Leave the pictures out and transcribe every record exactly.

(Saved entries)
══════════
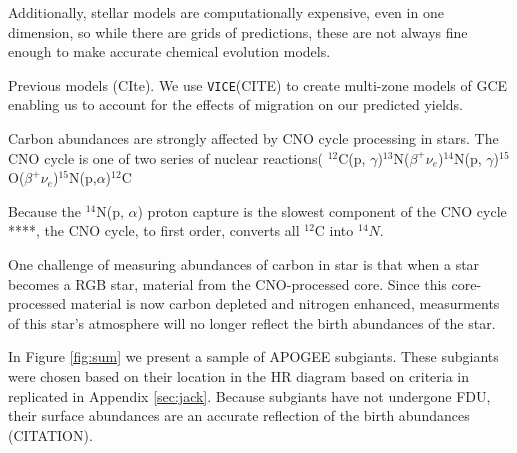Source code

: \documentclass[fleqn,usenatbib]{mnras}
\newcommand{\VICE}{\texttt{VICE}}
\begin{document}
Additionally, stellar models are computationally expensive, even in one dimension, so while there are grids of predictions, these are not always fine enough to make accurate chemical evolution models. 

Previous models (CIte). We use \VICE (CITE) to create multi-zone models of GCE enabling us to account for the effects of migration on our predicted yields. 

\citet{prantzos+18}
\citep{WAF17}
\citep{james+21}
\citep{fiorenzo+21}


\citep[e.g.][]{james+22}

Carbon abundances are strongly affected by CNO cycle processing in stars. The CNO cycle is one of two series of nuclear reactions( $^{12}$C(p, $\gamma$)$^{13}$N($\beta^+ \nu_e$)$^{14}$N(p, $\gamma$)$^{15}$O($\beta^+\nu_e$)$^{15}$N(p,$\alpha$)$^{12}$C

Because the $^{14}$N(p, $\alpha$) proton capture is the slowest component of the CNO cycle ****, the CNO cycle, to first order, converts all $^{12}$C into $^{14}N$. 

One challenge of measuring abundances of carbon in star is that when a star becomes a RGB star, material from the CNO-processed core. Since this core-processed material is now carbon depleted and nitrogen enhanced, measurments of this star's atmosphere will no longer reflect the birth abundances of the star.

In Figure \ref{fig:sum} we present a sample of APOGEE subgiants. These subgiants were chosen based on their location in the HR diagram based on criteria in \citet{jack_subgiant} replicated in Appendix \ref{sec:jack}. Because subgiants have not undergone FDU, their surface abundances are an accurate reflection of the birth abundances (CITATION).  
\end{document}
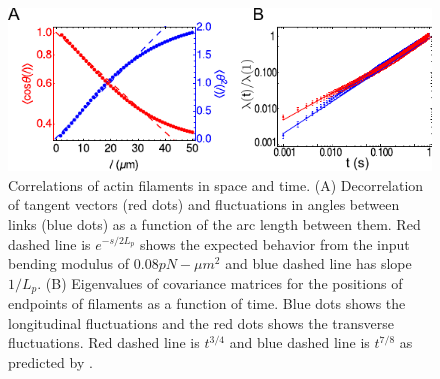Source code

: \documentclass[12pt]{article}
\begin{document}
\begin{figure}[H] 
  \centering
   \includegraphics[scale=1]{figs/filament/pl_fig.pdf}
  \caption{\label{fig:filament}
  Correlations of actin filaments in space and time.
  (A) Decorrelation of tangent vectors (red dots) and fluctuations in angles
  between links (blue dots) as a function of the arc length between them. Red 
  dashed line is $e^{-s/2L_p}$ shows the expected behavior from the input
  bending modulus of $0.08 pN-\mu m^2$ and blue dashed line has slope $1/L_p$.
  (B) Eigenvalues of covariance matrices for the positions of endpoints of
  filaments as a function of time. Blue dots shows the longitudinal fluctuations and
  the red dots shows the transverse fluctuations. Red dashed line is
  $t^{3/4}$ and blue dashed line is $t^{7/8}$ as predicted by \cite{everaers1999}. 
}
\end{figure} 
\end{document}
══════════
** Written answer **
Source code

: \documentclass[fleqn,usenatbib]{mnras}
\newcommand{\VICE}{\texttt{VICE}}
\begin{document}
Additionally, stellar models are computationally expensive, even in one dimension, so while there are grids of predictions, these are not always fine enough to make accurate chemical evolution models. 

Previous models (CIte). We use \VICE (CITE) to create multi-zone models of GCE enabling us to account for the effects of migration on our predicted yields. 

\citet{prantzos+18}
\citep{WAF17}
\citep{james+21}
\citep{fiorenzo+21}


\citep[e.g.][]{james+22}

Carbon abundances are strongly affected by CNO cycle processing in stars. The CNO cycle is one of two series of nuclear reactions( $^{12}$C(p, $\gamma$)$^{13}$N($\beta^+ \nu_e$)$^{14}$N(p, $\gamma$)$^{15}$O($\beta^+\nu_e$)$^{15}$N(p,$\alpha$)$^{12}$C

Because the $^{14}$N(p, $\alpha$) proton capture is the slowest component of the CNO cycle ****, the CNO cycle, to first order, converts all $^{12}$C into $^{14}N$. 

One challenge of measuring abundances of carbon in star is that when a star becomes a RGB star, material from the CNO-processed core. Since this core-processed material is now carbon depleted and nitrogen enhanced, measurments of this star's atmosphere will no longer reflect the birth abundances of the star.

In Figure \ref{fig:sum} we present a sample of APOGEE subgiants. These subgiants were chosen based on their location in the HR diagram based on criteria in \citet{jack_subgiant} replicated in Appendix \ref{sec:jack}. Because subgiants have not undergone FDU, their surface abundances are an accurate reflection of the birth abundances (CITATION).  
\end{document}
Source code

: \documentclass[12pt]{article}
\begin{document}
\begin{figure}[H] 
  \centering
   \includegraphics[scale=1]{figs/filament/pl_fig.pdf}
  \caption{\label{fig:filament}
  Correlations of actin filaments in space and time.
  (A) Decorrelation of tangent vectors (red dots) and fluctuations in angles
  between links (blue dots) as a function of the arc length between them. Red 
  dashed line is $e^{-s/2L_p}$ shows the expected behavior from the input
  bending modulus of $0.08 pN-\mu m^2$ and blue dashed line has slope $1/L_p$.
  (B) Eigenvalues of covariance matrices for the positions of endpoints of
  filaments as a function of time. Blue dots shows the longitudinal fluctuations and
  the red dots shows the transverse fluctuations. Red dashed line is
  $t^{3/4}$ and blue dashed line is $t^{7/8}$ as predicted by \cite{everaers1999}. 
}
\end{figure} 
\end{document}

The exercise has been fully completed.